■ **SOURCE DATA**
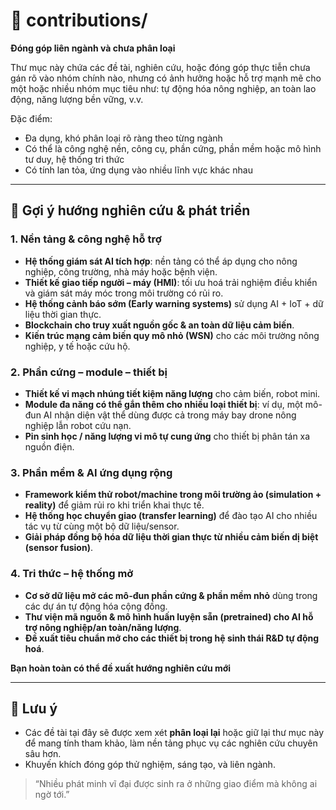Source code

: # 📁 contributions/
**Đóng góp liên ngành và chưa phân loại**

Thư mục này chứa các đề tài, nghiên cứu, hoặc đóng góp thực tiễn chưa gán rõ vào nhóm chính nào, nhưng có ảnh hưởng hoặc hỗ trợ mạnh mẽ cho một hoặc nhiều nhóm mục tiêu như: tự động hóa nông nghiệp, an toàn lao động, năng lượng bền vững, v.v.

Đặc điểm:
- Đa dụng, khó phân loại rõ ràng theo từng ngành
- Có thể là công nghệ nền, công cụ, phần cứng, phần mềm hoặc mô hình tư duy, hệ thống tri thức
- Có tính lan tỏa, ứng dụng vào nhiều lĩnh vực khác nhau

---

## 🔧 Gợi ý hướng nghiên cứu & phát triển

### 1. Nền tảng & công nghệ hỗ trợ
- **Hệ thống giám sát AI tích hợp**: nền tảng có thể áp dụng cho nông nghiệp, công trường, nhà máy hoặc bệnh viện.
- **Thiết kế giao tiếp người – máy (HMI)**: tối ưu hoá trải nghiệm điều khiển và giám sát máy móc trong môi trường có rủi ro.
- **Hệ thống cảnh báo sớm (Early warning systems)** sử dụng AI + IoT + dữ liệu thời gian thực.
- **Blockchain cho truy xuất nguồn gốc & an toàn dữ liệu cảm biến**.
- **Kiến trúc mạng cảm biến quy mô nhỏ (WSN)** cho các môi trường nông nghiệp, y tế hoặc cứu hộ.

### 2. Phần cứng – module – thiết bị
- **Thiết kế vi mạch nhúng tiết kiệm năng lượng** cho cảm biến, robot mini.
- **Module đa năng có thể gắn thêm cho nhiều loại thiết bị**: ví dụ, một mô-đun AI nhận diện vật thể dùng được cả trong máy bay drone nông nghiệp lẫn robot cứu nạn.
- **Pin sinh học / năng lượng vi mô tự cung ứng** cho thiết bị phân tán xa nguồn điện.

### 3. Phần mềm & AI ứng dụng rộng
- **Framework kiểm thử robot/machine trong môi trường ảo (simulation + reality)** để giảm rủi ro khi triển khai thực tế.
- **Hệ thống học chuyển giao (transfer learning)** để đào tạo AI cho nhiều tác vụ từ cùng một bộ dữ liệu/sensor.
- **Giải pháp đồng bộ hóa dữ liệu thời gian thực từ nhiều cảm biến dị biệt (sensor fusion)**.

### 4. Tri thức – hệ thống mở
- **Cơ sở dữ liệu mở các mô-đun phần cứng & phần mềm nhỏ** dùng trong các dự án tự động hóa cộng đồng.
- **Thư viện mã nguồn & mô hình huấn luyện sẵn (pretrained) cho AI hỗ trợ nông nghiệp/an toàn/năng lượng**.
- **Đề xuất tiêu chuẩn mở cho các thiết bị trong hệ sinh thái R&D tự động hoá**.

**Bạn hoàn toàn có thể đề xuất hướng nghiên cứu mới**

---

## 📌 Lưu ý
- Các đề tài tại đây sẽ được xem xét **phân loại lại** hoặc giữ lại thư mục này để mang tính tham khảo, làm nền tảng phục vụ các nghiên cứu chuyên sâu hơn.
- Khuyến khích đóng góp thử nghiệm, sáng tạo, và liên ngành.

> “Nhiều phát minh vĩ đại được sinh ra ở những giao điểm mà không ai ngờ tới.”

■ **TASK PROMPT**
Would you copy all of the data exactly? Keep the pictures out of it.

■ **ANSWER BOX**
Source code

: # 📁 contributions/
**Đóng góp liên ngành và chưa phân loại**

Thư mục này chứa các đề tài, nghiên cứu, hoặc đóng góp thực tiễn chưa gán rõ vào nhóm chính nào, nhưng có ảnh hưởng hoặc hỗ trợ mạnh mẽ cho một hoặc nhiều nhóm mục tiêu như: tự động hóa nông nghiệp, an toàn lao động, năng lượng bền vững, v.v.

Đặc điểm:
- Đa dụng, khó phân loại rõ ràng theo từng ngành
- Có thể là công nghệ nền, công cụ, phần cứng, phần mềm hoặc mô hình tư duy, hệ thống tri thức
- Có tính lan tỏa, ứng dụng vào nhiều lĩnh vực khác nhau

---

## 🔧 Gợi ý hướng nghiên cứu & phát triển

### 1. Nền tảng & công nghệ hỗ trợ
- **Hệ thống giám sát AI tích hợp**: nền tảng có thể áp dụng cho nông nghiệp, công trường, nhà máy hoặc bệnh viện.
- **Thiết kế giao tiếp người – máy (HMI)**: tối ưu hoá trải nghiệm điều khiển và giám sát máy móc trong môi trường có rủi ro.
- **Hệ thống cảnh báo sớm (Early warning systems)** sử dụng AI + IoT + dữ liệu thời gian thực.
- **Blockchain cho truy xuất nguồn gốc & an toàn dữ liệu cảm biến**.
- **Kiến trúc mạng cảm biến quy mô nhỏ (WSN)** cho các môi trường nông nghiệp, y tế hoặc cứu hộ.

### 2. Phần cứng – module – thiết bị
- **Thiết kế vi mạch nhúng tiết kiệm năng lượng** cho cảm biến, robot mini.
- **Module đa năng có thể gắn thêm cho nhiều loại thiết bị**: ví dụ, một mô-đun AI nhận diện vật thể dùng được cả trong máy bay drone nông nghiệp lẫn robot cứu nạn.
- **Pin sinh học / năng lượng vi mô tự cung ứng** cho thiết bị phân tán xa nguồn điện.

### 3. Phần mềm & AI ứng dụng rộng
- **Framework kiểm thử robot/machine trong môi trường ảo (simulation + reality)** để giảm rủi ro khi triển khai thực tế.
- **Hệ thống học chuyển giao (transfer learning)** để đào tạo AI cho nhiều tác vụ từ cùng một bộ dữ liệu/sensor.
- **Giải pháp đồng bộ hóa dữ liệu thời gian thực từ nhiều cảm biến dị biệt (sensor fusion)**.

### 4. Tri thức – hệ thống mở
- **Cơ sở dữ liệu mở các mô-đun phần cứng & phần mềm nhỏ** dùng trong các dự án tự động hóa cộng đồng.
- **Thư viện mã nguồn & mô hình huấn luyện sẵn (pretrained) cho AI hỗ trợ nông nghiệp/an toàn/năng lượng**.
- **Đề xuất tiêu chuẩn mở cho các thiết bị trong hệ sinh thái R&D tự động hoá**.

**Bạn hoàn toàn có thể đề xuất hướng nghiên cứu mới**

---

## 📌 Lưu ý
- Các đề tài tại đây sẽ được xem xét **phân loại lại** hoặc giữ lại thư mục này để mang tính tham khảo, làm nền tảng phục vụ các nghiên cứu chuyên sâu hơn.
- Khuyến khích đóng góp thử nghiệm, sáng tạo, và liên ngành.

> “Nhiều phát minh vĩ đại được sinh ra ở những giao điểm mà không ai ngờ tới.”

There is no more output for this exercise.